→ Work request
Please filter the data below down to the lines holding the string "multicolumn".

→ Exercise data
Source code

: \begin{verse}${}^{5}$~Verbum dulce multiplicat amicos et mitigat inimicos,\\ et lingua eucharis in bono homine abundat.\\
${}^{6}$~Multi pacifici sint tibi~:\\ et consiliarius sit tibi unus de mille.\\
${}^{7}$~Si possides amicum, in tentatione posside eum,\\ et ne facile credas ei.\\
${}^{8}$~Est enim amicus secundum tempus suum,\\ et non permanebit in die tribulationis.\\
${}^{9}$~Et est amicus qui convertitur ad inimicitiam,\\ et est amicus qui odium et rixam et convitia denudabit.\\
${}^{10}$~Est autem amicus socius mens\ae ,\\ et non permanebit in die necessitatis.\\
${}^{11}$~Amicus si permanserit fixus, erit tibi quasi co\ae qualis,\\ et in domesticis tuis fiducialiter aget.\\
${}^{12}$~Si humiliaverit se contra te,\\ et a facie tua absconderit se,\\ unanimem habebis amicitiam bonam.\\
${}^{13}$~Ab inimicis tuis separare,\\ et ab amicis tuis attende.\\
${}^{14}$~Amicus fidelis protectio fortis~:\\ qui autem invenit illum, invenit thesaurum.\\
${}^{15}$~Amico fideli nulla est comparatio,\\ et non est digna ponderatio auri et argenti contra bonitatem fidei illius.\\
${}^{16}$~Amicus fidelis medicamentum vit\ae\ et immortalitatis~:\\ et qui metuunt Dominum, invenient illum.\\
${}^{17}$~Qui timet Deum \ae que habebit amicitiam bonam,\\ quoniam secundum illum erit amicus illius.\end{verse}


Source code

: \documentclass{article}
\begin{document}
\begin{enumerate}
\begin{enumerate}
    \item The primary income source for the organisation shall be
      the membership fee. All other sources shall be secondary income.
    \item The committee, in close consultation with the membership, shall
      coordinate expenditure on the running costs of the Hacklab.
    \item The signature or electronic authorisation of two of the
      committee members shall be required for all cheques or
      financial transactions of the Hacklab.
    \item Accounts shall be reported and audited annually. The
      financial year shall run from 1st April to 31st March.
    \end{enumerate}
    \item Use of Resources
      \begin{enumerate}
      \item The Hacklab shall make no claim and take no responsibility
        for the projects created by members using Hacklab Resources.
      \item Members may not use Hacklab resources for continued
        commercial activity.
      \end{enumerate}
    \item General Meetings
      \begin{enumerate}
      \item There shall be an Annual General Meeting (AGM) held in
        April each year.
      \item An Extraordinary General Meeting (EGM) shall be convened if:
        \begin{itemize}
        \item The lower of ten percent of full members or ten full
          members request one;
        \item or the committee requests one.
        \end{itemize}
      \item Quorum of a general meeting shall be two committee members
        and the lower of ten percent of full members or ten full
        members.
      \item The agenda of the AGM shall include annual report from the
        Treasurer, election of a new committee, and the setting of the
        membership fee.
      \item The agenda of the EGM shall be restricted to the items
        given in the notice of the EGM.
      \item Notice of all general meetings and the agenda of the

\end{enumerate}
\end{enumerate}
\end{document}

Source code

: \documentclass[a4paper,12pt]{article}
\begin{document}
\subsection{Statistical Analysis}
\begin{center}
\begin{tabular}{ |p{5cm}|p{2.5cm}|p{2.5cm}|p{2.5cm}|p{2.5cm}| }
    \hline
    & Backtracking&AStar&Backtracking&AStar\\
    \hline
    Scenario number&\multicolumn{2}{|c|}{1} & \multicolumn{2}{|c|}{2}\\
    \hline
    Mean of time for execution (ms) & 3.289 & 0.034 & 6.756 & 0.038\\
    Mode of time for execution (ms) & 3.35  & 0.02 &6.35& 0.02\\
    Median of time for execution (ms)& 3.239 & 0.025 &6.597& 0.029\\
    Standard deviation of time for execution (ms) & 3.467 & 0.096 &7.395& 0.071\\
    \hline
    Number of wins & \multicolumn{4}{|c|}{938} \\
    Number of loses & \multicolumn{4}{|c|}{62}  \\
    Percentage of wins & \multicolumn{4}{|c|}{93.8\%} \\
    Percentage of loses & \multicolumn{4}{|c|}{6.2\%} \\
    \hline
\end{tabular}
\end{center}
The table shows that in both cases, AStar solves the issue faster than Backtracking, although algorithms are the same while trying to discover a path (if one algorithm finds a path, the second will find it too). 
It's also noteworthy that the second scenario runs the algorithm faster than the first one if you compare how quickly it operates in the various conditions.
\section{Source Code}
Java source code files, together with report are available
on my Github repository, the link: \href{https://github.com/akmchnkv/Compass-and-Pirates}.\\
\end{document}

→ Result for this exercise
    Scenario number&\multicolumn{2}{|c|}{1} & \multicolumn{2}{|c|}{2}\\
    Number of wins & \multicolumn{4}{|c|}{938} \\
    Number of loses & \multicolumn{4}{|c|}{62}  \\
    Percentage of wins & \multicolumn{4}{|c|}{93.8\%} \\
    Percentage of loses & \multicolumn{4}{|c|}{6.2\%} \\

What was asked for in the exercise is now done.